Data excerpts
══════════

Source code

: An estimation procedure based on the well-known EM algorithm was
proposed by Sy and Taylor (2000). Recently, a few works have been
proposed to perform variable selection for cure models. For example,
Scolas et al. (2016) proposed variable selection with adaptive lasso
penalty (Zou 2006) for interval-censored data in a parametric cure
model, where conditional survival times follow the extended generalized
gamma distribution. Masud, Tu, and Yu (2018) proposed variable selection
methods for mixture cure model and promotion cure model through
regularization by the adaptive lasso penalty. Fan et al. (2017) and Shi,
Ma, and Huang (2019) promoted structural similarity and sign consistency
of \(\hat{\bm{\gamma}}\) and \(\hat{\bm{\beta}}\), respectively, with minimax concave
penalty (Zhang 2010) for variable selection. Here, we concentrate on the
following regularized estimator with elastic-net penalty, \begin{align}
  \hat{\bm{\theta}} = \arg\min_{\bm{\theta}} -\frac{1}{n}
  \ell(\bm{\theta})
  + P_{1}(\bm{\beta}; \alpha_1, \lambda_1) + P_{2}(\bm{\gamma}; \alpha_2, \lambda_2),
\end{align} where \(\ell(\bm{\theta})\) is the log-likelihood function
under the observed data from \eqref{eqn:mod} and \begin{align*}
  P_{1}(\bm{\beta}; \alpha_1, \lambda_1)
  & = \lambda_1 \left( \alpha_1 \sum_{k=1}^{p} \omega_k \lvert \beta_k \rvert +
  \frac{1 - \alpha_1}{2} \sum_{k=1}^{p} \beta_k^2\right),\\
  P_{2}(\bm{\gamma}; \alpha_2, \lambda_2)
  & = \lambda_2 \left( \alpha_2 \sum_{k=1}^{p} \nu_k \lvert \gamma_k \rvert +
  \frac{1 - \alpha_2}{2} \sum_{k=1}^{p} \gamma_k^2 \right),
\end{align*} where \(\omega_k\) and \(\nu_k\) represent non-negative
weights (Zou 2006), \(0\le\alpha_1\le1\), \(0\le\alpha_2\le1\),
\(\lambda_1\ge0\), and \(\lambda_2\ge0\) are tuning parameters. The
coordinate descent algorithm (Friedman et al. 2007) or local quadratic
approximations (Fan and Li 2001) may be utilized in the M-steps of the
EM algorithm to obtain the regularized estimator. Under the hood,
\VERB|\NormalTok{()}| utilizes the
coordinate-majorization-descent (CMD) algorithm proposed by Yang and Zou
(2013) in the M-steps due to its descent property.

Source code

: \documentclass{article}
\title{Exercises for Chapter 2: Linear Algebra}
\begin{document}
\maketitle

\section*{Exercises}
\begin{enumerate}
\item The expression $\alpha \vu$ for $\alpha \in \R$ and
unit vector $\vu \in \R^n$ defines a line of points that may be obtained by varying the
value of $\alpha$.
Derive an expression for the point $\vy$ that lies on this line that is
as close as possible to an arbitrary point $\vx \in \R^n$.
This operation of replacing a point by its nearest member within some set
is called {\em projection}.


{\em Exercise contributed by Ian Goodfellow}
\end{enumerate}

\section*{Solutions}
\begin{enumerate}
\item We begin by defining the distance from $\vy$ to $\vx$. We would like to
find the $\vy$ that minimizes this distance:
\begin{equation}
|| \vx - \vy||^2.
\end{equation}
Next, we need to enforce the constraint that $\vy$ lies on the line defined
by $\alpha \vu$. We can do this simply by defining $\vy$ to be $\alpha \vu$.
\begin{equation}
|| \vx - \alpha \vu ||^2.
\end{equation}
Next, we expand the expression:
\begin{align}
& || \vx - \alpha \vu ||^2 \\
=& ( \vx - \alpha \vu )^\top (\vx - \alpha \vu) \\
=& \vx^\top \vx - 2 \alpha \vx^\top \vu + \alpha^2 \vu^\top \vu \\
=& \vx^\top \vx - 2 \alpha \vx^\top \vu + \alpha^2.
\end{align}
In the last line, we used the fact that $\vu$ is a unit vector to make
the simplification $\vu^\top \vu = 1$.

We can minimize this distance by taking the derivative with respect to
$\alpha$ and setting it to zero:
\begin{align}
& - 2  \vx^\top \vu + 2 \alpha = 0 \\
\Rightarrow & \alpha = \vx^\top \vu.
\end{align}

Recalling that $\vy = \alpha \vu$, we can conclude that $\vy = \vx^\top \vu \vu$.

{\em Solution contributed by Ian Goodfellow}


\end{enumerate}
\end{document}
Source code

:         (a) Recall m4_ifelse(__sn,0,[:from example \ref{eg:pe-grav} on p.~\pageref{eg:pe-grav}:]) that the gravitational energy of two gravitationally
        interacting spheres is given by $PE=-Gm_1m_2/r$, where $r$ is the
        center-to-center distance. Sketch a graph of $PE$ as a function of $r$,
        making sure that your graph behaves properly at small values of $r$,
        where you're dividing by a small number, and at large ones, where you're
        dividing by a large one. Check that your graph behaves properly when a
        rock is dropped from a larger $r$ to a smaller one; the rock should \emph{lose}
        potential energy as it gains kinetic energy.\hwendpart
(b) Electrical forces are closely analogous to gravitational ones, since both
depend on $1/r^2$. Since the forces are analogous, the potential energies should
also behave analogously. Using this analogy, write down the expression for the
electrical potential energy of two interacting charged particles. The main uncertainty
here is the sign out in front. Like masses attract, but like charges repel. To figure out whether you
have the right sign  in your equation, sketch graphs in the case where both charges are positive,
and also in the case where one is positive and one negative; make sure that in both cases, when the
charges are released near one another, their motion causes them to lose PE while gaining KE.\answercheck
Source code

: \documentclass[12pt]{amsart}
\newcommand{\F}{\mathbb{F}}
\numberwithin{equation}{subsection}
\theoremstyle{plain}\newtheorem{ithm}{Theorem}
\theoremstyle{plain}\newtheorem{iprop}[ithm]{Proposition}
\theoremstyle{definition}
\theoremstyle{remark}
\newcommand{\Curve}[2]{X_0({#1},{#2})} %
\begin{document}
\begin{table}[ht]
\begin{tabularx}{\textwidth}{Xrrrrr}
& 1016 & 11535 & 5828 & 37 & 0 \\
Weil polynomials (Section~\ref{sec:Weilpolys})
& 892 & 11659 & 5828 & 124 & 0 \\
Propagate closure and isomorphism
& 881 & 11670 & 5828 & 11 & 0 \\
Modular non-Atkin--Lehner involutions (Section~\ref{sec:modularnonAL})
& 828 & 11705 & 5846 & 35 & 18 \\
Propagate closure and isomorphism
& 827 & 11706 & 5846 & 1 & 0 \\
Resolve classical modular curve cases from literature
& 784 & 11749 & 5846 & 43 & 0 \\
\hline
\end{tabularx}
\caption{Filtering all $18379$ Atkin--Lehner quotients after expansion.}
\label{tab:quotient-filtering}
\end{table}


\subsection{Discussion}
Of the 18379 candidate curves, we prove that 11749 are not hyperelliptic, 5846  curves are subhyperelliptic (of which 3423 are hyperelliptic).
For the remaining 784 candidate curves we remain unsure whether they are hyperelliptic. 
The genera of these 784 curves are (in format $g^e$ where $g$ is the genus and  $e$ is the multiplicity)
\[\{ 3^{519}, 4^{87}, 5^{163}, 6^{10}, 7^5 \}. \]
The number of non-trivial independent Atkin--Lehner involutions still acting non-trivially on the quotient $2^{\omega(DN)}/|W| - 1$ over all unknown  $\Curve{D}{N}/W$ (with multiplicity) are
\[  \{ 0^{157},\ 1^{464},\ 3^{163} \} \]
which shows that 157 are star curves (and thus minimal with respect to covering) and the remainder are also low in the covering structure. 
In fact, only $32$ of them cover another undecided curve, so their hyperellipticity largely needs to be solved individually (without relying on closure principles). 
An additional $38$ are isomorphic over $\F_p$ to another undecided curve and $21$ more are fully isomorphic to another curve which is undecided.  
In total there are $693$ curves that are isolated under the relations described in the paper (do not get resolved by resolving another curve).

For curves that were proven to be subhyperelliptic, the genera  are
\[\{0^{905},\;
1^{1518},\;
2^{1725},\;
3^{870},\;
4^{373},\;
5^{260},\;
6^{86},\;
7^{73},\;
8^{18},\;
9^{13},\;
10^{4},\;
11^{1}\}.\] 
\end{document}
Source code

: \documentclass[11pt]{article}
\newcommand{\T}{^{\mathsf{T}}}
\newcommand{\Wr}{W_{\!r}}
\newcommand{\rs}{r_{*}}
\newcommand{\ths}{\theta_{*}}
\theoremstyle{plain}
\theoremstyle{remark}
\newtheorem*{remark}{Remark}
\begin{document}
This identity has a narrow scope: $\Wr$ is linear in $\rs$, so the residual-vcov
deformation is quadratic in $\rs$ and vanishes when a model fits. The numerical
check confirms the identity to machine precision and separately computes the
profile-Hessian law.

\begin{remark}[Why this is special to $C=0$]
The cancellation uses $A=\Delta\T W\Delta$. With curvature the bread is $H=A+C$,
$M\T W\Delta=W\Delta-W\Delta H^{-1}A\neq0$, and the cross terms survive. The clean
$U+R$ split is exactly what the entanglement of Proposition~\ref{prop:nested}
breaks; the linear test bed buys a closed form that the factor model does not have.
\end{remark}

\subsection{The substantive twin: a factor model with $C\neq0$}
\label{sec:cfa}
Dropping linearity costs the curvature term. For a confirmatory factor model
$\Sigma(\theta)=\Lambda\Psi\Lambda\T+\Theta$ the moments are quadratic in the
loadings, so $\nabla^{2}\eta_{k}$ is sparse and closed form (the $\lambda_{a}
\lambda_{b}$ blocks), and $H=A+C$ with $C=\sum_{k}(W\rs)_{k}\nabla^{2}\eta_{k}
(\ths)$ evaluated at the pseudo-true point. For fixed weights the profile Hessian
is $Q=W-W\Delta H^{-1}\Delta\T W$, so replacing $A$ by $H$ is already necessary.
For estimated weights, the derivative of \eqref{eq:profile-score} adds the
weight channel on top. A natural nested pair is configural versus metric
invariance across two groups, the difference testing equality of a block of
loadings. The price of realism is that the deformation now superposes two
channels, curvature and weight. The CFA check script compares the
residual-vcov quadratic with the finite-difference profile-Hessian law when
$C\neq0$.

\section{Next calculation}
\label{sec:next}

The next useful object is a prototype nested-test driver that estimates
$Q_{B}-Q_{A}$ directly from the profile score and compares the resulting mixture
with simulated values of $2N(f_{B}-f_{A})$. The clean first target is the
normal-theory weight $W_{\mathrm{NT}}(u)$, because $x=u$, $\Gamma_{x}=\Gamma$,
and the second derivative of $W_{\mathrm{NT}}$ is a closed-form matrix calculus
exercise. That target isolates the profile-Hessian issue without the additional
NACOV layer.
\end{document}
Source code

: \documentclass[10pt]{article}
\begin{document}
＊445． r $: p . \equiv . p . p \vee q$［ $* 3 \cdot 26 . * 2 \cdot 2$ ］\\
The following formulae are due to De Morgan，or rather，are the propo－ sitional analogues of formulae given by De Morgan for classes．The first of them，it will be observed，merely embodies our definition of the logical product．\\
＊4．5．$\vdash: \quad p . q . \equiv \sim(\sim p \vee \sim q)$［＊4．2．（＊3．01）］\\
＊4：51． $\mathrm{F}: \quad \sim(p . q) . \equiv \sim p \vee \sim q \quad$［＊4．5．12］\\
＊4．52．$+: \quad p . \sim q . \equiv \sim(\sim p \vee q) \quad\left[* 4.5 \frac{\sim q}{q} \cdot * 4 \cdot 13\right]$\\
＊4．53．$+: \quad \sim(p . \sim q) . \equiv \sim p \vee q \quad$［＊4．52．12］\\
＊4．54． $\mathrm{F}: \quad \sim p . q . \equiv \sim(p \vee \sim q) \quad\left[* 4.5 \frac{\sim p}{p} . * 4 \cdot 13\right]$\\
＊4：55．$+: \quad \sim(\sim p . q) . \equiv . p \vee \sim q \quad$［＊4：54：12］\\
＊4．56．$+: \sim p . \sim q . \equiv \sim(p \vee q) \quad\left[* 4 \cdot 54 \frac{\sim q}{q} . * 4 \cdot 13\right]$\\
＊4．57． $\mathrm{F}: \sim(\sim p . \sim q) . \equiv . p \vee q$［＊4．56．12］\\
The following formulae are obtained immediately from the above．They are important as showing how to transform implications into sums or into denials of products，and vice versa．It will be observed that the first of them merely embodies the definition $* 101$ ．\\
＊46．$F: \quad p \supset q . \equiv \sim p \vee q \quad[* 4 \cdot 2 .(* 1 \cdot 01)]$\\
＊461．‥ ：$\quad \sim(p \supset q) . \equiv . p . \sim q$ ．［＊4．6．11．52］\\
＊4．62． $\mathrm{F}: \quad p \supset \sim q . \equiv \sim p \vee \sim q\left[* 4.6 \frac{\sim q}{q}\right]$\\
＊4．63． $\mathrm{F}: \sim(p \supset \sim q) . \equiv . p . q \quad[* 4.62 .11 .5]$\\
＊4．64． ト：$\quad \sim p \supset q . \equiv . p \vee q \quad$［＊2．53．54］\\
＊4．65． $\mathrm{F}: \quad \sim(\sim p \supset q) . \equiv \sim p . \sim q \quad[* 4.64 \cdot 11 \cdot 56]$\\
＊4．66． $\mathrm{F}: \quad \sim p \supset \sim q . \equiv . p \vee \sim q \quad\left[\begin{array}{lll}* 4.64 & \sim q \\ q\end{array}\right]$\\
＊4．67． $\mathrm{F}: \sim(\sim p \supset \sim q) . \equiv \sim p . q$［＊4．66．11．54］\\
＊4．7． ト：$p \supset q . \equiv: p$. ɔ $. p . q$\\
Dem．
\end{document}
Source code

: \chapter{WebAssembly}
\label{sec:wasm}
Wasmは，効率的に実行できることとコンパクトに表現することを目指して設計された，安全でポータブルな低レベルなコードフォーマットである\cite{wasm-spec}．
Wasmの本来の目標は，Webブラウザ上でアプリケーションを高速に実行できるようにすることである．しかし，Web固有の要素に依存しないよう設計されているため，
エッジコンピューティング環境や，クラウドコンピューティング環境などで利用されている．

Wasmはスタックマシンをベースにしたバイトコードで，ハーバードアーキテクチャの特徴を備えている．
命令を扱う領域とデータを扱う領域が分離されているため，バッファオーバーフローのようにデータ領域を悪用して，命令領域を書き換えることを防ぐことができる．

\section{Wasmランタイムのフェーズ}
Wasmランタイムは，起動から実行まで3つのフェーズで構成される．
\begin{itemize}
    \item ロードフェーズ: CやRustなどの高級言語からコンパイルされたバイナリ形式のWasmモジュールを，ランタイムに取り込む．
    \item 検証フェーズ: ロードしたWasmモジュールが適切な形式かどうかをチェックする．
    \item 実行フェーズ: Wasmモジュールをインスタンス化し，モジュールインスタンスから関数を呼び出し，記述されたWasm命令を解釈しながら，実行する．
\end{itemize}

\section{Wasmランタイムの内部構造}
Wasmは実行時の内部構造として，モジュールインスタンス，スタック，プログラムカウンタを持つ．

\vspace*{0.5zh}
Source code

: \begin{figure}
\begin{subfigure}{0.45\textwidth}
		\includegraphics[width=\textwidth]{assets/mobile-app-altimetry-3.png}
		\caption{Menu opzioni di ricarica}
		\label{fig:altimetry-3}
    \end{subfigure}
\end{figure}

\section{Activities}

══════════

> Assignment: The lines to retype run from the start of the entries through the line containing "with minimax concave"; reproduce them exactly and add nothing.

> Task result:
Source code

: An estimation procedure based on the well-known EM algorithm was
proposed by Sy and Taylor (2000). Recently, a few works have been
proposed to perform variable selection for cure models. For example,
Scolas et al. (2016) proposed variable selection with adaptive lasso
penalty (Zou 2006) for interval-censored data in a parametric cure
model, where conditional survival times follow the extended generalized
gamma distribution. Masud, Tu, and Yu (2018) proposed variable selection
methods for mixture cure model and promotion cure model through
regularization by the adaptive lasso penalty. Fan et al. (2017) and Shi,
Ma, and Huang (2019) promoted structural similarity and sign consistency
of \(\hat{\bm{\gamma}}\) and \(\hat{\bm{\beta}}\), respectively, with minimax concave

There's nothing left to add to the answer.